The latest Special Housing Risk Report from ATTOM Data Solutions, a curator of land, property data, and real estate analytics, reveals that two-thirds of the 50 counties deemed most vulnerable to possible housing market declines based on an array of factors, including gaps in affordability and equity, were clustered in California, Illinois, Florida, and the New York City region in the fourth quarter of 2024. 

Other economic factors could include foreclosures, underwater mortgages, and unemployment.

And while many counties in the South were assessed to be low-risk markets, Washington, DC, stood out for being one of the most vulnerable in that region at the end of last year. 

Notably, the data used in ATTOM’s report predates the mass firings of federal workers that the Elon Musk–helmed U.S. Department of Government Efficiency, or DOGE, has been carrying out since the end of January.

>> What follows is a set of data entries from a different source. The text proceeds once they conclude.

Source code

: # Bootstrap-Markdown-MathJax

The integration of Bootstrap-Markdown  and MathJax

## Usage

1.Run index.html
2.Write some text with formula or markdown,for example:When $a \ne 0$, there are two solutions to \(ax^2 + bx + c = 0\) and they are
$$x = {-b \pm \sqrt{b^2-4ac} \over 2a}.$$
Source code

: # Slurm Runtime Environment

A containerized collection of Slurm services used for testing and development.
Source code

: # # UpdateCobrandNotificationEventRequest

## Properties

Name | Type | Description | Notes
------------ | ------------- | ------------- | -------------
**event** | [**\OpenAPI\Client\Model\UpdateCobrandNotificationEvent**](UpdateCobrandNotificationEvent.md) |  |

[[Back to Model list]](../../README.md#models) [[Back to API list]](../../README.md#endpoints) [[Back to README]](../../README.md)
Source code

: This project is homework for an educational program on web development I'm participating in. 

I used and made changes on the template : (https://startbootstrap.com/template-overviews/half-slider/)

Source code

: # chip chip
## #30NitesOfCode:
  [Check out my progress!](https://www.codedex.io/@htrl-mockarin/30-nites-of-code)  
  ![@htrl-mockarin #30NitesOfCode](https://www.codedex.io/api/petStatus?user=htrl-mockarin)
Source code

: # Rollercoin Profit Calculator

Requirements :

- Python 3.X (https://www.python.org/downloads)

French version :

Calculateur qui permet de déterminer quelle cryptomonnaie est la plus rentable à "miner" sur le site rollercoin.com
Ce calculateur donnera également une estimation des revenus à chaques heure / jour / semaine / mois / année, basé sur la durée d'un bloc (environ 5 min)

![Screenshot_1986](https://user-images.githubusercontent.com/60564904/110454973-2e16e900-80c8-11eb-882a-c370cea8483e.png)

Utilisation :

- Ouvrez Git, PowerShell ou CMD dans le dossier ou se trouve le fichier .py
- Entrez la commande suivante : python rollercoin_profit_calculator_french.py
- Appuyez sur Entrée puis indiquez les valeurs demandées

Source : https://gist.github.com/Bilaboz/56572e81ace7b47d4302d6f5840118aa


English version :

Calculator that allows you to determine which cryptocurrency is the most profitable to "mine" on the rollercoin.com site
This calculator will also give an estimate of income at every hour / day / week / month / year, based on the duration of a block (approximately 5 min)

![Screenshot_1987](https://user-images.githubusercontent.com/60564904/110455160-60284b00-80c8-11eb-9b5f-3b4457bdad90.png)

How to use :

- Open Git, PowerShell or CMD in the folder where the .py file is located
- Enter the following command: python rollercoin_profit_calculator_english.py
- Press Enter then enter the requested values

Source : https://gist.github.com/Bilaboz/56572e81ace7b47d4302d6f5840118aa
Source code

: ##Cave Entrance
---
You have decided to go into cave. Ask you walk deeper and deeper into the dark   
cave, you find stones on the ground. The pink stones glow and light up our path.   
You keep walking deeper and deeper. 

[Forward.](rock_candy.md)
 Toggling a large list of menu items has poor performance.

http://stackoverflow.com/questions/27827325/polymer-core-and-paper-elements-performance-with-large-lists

“Local housing markets fluctuate in and out of the lists of areas more or less exposed to declines from quarter to quarter, but some regions consistently rank among the most vulnerable due to significant gaps in key market indicators,” stated ATTOM CEO Rob Barber.

Barber noted, however, that “this report isn’t meant to raise red flags or predict endless gains. It simply highlights counties experiencing more or less pressure that could influence home values, foreclosures, or homeowner equity.”   

For example, a typical homeowner in Monongalia County, WV, spent the smallest share of their wages on homeownership expenses, at just 23.8%, well below the 30% affordability benchmark. 

Meanwhile, in 49 least at-risk counties, less than 6% of mortgages were underwater, with Chittenden County, VT, seeing the lowest share, at only 0.9%. 

Vermont’s most populous county, which is home to Burlington, incidentally also had the second-lowest foreclosure rate, just behind Cumberland County, PA, where 1 in 36,385 properties faced possible foreclosure.

“Risk disparities remain in place across the U.S. amid market forces that could combine to cool off the nation’s housing market boom onward or spur it ever higher,” concluded the ATTOM analysis.